Bridge said Cameron Bagrie had been on the show earlier that morning and suggested the huge debt would be paid for by teenagers and those now at school. Bridge intended to ask the prime minister if she would hike up taxes now instead of loading repayments on the next generation of tax payers.

Bridge’s slip of the tongue revealed two things: first the prime minister had already been apprised of the question; and second she did not actually listen to his question. Instead of hearing what Bridge said and answering accordingly, Ardern reverted to her memorised playbook of questions and answers and replied to the question that she expected to hear.

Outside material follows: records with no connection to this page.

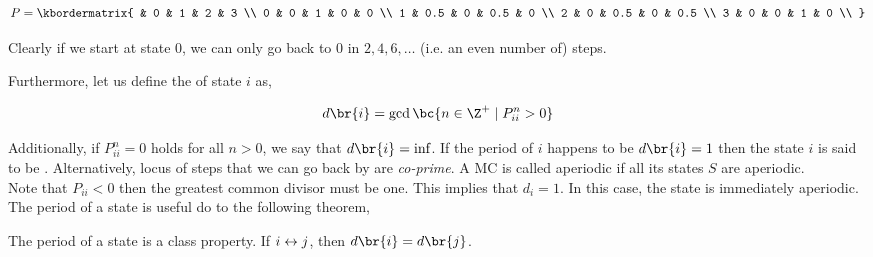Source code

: \documentclass{article}
\begin{document}
\begin{example}
    \[ P = \kbordermatrix{
          & 0 & 1 & 2 & 3 \\
        0 & 0 & 1 & 0 & 0 \\
        1 & 0.5 & 0 & 0.5 & 0 \\
        2 & 0 & 0.5 & 0 & 0.5 \\
        3 & 0 & 0 & 1 & 0 \\
    } \]
    \begin{center}
    \end{center}
    Clearly if we start at state $0$, we can only go back to $0$ in $2,4,6,\ldots$ (i.e. an even number of) steps.
\end{example}
Furthermore, let us define the  of state $i$ as,

\[ d\br{i} = \gcd \bc{n \in \Z^{+} \mid P_{ii}^{n} > 0} \]

Additionally, if $P_{ii}^{n} = 0$ holds for all $n > 0$, we say that $d\br{i} = \inf$. If the period of $i$ happens to be $d\br{i} = 1$ then the state $i$ is said to be . Alternatively, locus of steps that we can go back by are \textit{co-prime}. A MC is called aperiodic if all its states $S$ are aperiodic.\\

Note that $P_{ii} < 0$ then the greatest common divisor must be one. This implies that $d_i = 1$. In this case, the state is immediately aperiodic.\\

The period of a state is useful do to the following theorem,

\begin{theorem}
\label{thm:period_class_prop}
The period of a state is a class property. If ${i}\leftrightarrow{j}$, then $d\br{i} = d\br{j}$.
\end{theorem}
\end{document}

Bridge: “Will there be an appetite for tax cuts going forward, do you think, amongst voters, not that you are going to do it, I know you won’t make any announcement today, but do you think there would be an appetite for something like that amongst voters given the challenges we are facing?”

Ardern: Ooh umm I think probably that would feel to me like an unlikely position for New Zealanders, I mean I can’t speak on their behalf, that’s somethink that no doubt someone will ask umm in the future. Umm but what I do know is that the priority right now has to be aah helping keep those small businesses on their feet, helping keep people employed and getting them into employment and that’s what our response and our plan has all bin about, that immediate response and recovery and then the longer term rebuild.”

Bridge: “Did I say tax cuts? I meant tax hikes!

If Ardern had been listening to Bridge, his slip of the tongue gave her the opportunity to provide the most logical and correct answer which is of course: tax payers want tax cuts!

But Ardern wasn’t listening. Instead, she was thinking about the memorised question and answer from her rehearsed playbook and unthinkingly trotted out the memorised answer.

It made me wonder: who is writing Ardern’s playbook. Who do you think is the person beyond Ardern’s façade of power? Is it Helen Clark or Grant Robertson or someone else? Who stands to benefit?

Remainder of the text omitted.